▶ What this task involves
Your answer should be only the lines below from the one with "It sure does" to the one with "As a [decentralized", repeated exactly, ends included.

▶ Data excerpts
══════════

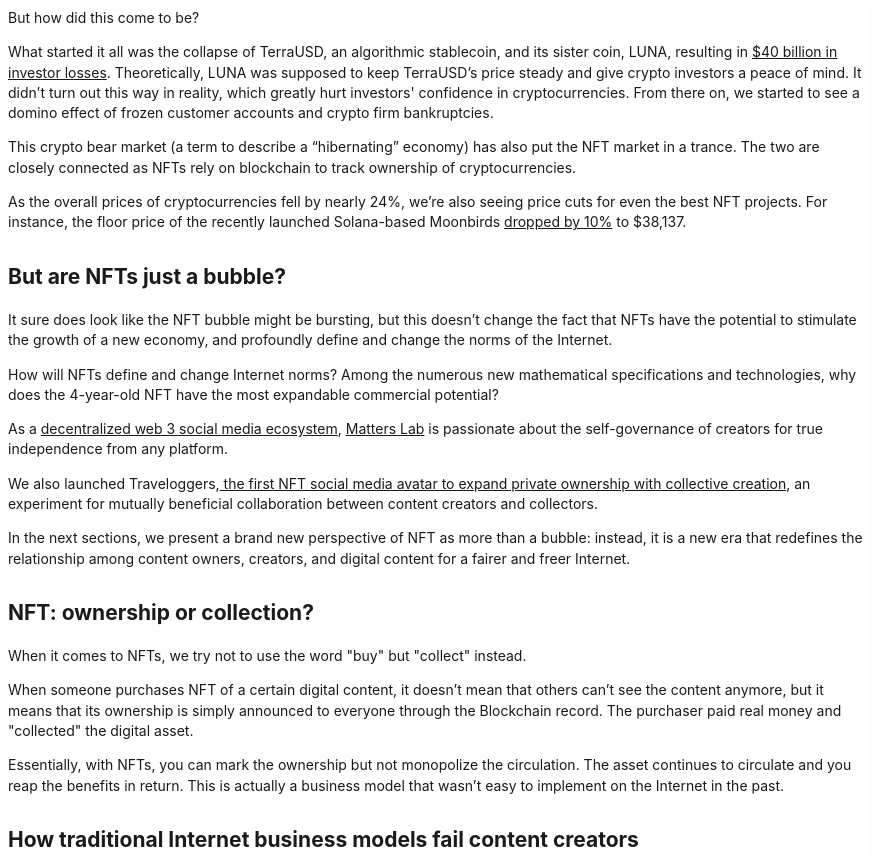 But how did this come to be?

What started it all was the collapse of TerraUSD, an algorithmic stablecoin, and its sister coin, LUNA, resulting in [$40 billion in investor losses](https://www.nerdwallet.com/article/investing/crypto-winter#:~:text=In%20the%20first%20half%20of,known%20as%20%22crypto%20winter.%22). Theoretically, LUNA was supposed to keep TerraUSD’s price steady and give crypto investors a peace of mind. It didn’t turn out this way in reality, which greatly hurt investors' confidence in cryptocurrencies. From there on, we started to see a domino effect of frozen customer accounts and crypto firm bankruptcies.

This crypto bear market (a term to describe a “hibernating” economy) has also put the NFT market in a trance. The two are closely connected as NFTs rely on blockchain to track ownership of cryptocurrencies.

As the overall prices of cryptocurrencies fell by nearly 24%, we’re also seeing price cuts for even the best NFT projects. For instance, the floor price of the recently launched Solana-based Moonbirds [dropped by 10%](https://www.gfinityesports.com/cryptocurrency/nft-market-crash/) to $38,137.

## But are NFTs just a bubble?

It sure does look like the NFT bubble might be bursting, but this doesn’t change the fact that NFTs have the potential to stimulate the growth of a new economy, and profoundly define and change the norms of the Internet.

How will NFTs define and change Internet norms? Among the numerous new mathematical specifications and technologies, why does the 4-year-old NFT have the most expandable commercial potential?

As a [decentralized web 3 social media ecosystem](https://matterslab.medium.com/how-matters-news-542c437c7d99), [Matters Lab](https://matterslab.medium.com/) is passionate about the self-governance of creators for true independence from any platform.

We also launched Traveloggers,[ the first NFT social media avatar to expand private ownership with collective creation](https://matterslab.medium.com/traveloggers-is-the-first-nft-social-media-avatar-to-expand-private-ownership-with-collective-e09875f5948d), an experiment for mutually beneficial collaboration between content creators and collectors.

In the next sections, we present a brand new perspective of NFT as more than a bubble: instead, it is a new era that redefines the relationship among content owners, creators, and digital content for a fairer and freer Internet.

## NFT: ownership or collection?

When it comes to NFTs, we try not to use the word "buy" but "collect" instead.

When someone purchases NFT of a certain digital content, it doesn’t mean that others can’t see the content anymore, but it means that its ownership is simply announced to everyone through the Blockchain record. The purchaser paid real money and "collected" the digital asset.

Essentially, with NFTs, you can mark the ownership but not monopolize the circulation. The asset continues to circulate and you reap the benefits in return. This is actually a business model that wasn’t easy to implement on the Internet in the past.

## How traditional Internet business models fail content creators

══════════

▶ Answer to this problem
It sure does look like the NFT bubble might be bursting, but this doesn’t change the fact that NFTs have the potential to stimulate the growth of a new economy, and profoundly define and change the norms of the Internet.

How will NFTs define and change Internet norms? Among the numerous new mathematical specifications and technologies, why does the 4-year-old NFT have the most expandable commercial potential?

As a [decentralized web 3 social media ecosystem](https://matterslab.medium.com/how-matters-news-542c437c7d99), [Matters Lab](https://matterslab.medium.com/) is passionate about the self-governance of creators for true independence from any platform.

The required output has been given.